• **Data records**
◆ ◆ ◆

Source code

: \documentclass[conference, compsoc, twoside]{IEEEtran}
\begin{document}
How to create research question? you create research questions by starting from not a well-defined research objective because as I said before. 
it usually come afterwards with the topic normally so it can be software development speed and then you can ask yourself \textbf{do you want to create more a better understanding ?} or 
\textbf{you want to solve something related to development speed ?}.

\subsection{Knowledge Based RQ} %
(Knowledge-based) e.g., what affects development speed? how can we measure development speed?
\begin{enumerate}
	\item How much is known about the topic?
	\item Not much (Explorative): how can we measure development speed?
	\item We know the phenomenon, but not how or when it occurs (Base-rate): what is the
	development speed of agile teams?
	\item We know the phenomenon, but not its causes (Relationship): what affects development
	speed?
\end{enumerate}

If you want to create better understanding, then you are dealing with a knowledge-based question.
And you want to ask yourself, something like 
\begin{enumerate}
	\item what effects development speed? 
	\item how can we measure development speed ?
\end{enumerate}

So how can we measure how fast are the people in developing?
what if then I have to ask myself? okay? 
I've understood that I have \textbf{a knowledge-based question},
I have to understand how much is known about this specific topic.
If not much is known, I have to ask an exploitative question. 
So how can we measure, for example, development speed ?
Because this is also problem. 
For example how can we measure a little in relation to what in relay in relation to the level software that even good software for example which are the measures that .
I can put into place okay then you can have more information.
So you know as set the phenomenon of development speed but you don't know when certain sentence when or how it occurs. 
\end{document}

◆ ◆ ◆

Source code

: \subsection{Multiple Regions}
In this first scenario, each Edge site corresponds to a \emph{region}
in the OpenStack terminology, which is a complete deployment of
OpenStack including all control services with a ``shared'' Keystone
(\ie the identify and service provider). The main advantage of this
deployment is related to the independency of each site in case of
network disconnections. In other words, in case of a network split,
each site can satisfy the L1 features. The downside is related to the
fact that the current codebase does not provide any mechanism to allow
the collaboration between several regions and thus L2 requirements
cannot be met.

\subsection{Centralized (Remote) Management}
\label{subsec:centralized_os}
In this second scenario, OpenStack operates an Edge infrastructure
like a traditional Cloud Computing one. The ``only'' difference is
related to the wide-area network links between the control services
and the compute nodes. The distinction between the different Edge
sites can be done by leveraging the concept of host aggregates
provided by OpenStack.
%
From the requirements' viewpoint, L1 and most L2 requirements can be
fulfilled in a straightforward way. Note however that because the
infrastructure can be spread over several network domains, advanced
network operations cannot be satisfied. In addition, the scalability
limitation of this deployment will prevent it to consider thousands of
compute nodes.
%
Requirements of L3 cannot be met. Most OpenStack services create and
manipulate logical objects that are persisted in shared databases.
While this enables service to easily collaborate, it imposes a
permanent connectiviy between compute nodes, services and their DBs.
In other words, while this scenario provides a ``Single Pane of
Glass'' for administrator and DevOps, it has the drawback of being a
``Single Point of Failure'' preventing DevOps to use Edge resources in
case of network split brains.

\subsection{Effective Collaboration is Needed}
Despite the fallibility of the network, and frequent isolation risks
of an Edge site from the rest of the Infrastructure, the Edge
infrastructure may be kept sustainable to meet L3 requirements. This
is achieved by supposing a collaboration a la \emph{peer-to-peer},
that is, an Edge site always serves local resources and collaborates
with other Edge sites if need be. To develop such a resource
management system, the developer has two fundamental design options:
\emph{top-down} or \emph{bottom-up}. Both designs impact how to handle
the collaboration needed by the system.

◆ ◆ ◆

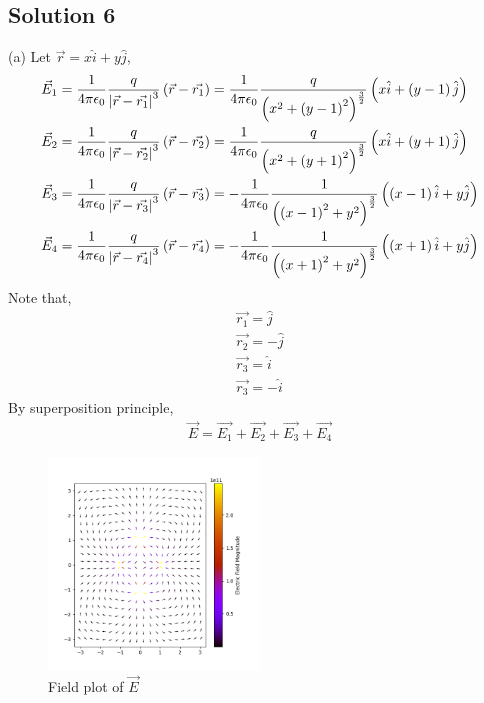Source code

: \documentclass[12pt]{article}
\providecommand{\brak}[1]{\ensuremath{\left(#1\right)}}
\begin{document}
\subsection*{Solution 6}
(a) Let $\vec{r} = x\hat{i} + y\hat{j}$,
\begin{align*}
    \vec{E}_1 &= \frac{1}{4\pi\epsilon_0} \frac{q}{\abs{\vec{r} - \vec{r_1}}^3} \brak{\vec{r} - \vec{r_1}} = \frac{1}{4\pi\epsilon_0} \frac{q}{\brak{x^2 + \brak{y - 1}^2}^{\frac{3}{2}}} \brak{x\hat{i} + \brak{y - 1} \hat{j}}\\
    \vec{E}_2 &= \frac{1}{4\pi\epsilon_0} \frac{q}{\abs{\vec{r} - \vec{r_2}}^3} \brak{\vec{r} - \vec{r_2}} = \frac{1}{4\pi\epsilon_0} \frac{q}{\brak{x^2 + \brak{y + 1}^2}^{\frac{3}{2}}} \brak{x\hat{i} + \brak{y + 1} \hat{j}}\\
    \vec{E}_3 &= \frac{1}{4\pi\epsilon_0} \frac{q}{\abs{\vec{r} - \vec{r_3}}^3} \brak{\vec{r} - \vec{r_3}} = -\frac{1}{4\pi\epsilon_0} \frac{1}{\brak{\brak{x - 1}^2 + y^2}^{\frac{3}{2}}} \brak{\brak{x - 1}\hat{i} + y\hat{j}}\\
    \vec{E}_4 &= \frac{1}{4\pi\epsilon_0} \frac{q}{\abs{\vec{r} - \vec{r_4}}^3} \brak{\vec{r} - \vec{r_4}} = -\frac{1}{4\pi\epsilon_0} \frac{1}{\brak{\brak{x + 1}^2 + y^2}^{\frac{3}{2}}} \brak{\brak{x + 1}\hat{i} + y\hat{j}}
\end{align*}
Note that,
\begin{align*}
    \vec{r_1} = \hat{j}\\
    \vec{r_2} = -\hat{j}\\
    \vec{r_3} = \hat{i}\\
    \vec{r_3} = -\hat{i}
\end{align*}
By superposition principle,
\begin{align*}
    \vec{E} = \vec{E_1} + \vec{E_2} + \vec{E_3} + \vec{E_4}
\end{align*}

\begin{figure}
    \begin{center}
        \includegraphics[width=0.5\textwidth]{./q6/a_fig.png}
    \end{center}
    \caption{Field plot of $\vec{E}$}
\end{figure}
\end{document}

◆ ◆ ◆

• **What you need to do**
Copy each line from the data above that includes "topic".

• **Answer box**
it usually come afterwards with the topic normally so it can be software development speed and then you can ask yourself \textbf{do you want to create more a better understanding ?} or 
	\item How much is known about the topic?
I have to understand how much is known about this specific topic.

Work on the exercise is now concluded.